Transcribe the material from its first line onward, ending with the line that contains "D & K=1 \;(D\le d), \\" and adding nothing beyond it.
—————
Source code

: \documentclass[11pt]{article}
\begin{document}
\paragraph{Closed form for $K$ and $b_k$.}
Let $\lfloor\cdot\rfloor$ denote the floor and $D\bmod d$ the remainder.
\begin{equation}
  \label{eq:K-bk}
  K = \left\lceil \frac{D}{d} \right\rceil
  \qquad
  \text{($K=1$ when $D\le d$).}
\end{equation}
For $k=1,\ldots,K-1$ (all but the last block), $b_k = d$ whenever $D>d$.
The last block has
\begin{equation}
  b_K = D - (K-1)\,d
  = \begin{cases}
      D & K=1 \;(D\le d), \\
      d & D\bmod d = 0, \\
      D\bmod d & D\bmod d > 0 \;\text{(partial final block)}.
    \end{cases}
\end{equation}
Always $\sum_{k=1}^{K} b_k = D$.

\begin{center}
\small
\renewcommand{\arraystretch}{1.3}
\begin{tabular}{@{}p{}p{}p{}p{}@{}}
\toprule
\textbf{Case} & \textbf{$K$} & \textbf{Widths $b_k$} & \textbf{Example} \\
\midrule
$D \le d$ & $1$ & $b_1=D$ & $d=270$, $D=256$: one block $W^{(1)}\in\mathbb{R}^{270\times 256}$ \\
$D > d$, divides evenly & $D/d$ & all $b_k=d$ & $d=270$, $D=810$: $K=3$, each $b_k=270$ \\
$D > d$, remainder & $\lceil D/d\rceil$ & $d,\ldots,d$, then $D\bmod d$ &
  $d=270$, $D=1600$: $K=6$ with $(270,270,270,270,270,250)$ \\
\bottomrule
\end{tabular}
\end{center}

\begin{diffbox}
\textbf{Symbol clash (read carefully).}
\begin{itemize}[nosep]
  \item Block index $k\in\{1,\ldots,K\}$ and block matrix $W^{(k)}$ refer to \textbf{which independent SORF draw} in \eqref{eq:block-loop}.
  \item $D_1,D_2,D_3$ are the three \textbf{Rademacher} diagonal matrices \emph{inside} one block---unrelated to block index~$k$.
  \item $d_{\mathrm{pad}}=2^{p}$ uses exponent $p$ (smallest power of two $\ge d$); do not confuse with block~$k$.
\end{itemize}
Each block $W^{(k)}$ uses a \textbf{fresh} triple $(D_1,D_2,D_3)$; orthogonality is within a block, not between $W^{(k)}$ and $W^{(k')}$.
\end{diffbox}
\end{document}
—————
_RESULT OF THE TASK_.
Source code

: \documentclass[11pt]{article}
\begin{document}
\paragraph{Closed form for $K$ and $b_k$.}
Let $\lfloor\cdot\rfloor$ denote the floor and $D\bmod d$ the remainder.
\begin{equation}
  \label{eq:K-bk}
  K = \left\lceil \frac{D}{d} \right\rceil
  \qquad
  \text{($K=1$ when $D\le d$).}
\end{equation}
For $k=1,\ldots,K-1$ (all but the last block), $b_k = d$ whenever $D>d$.
The last block has
\begin{equation}
  b_K = D - (K-1)\,d
  = \begin{cases}
      D & K=1 \;(D\le d), \\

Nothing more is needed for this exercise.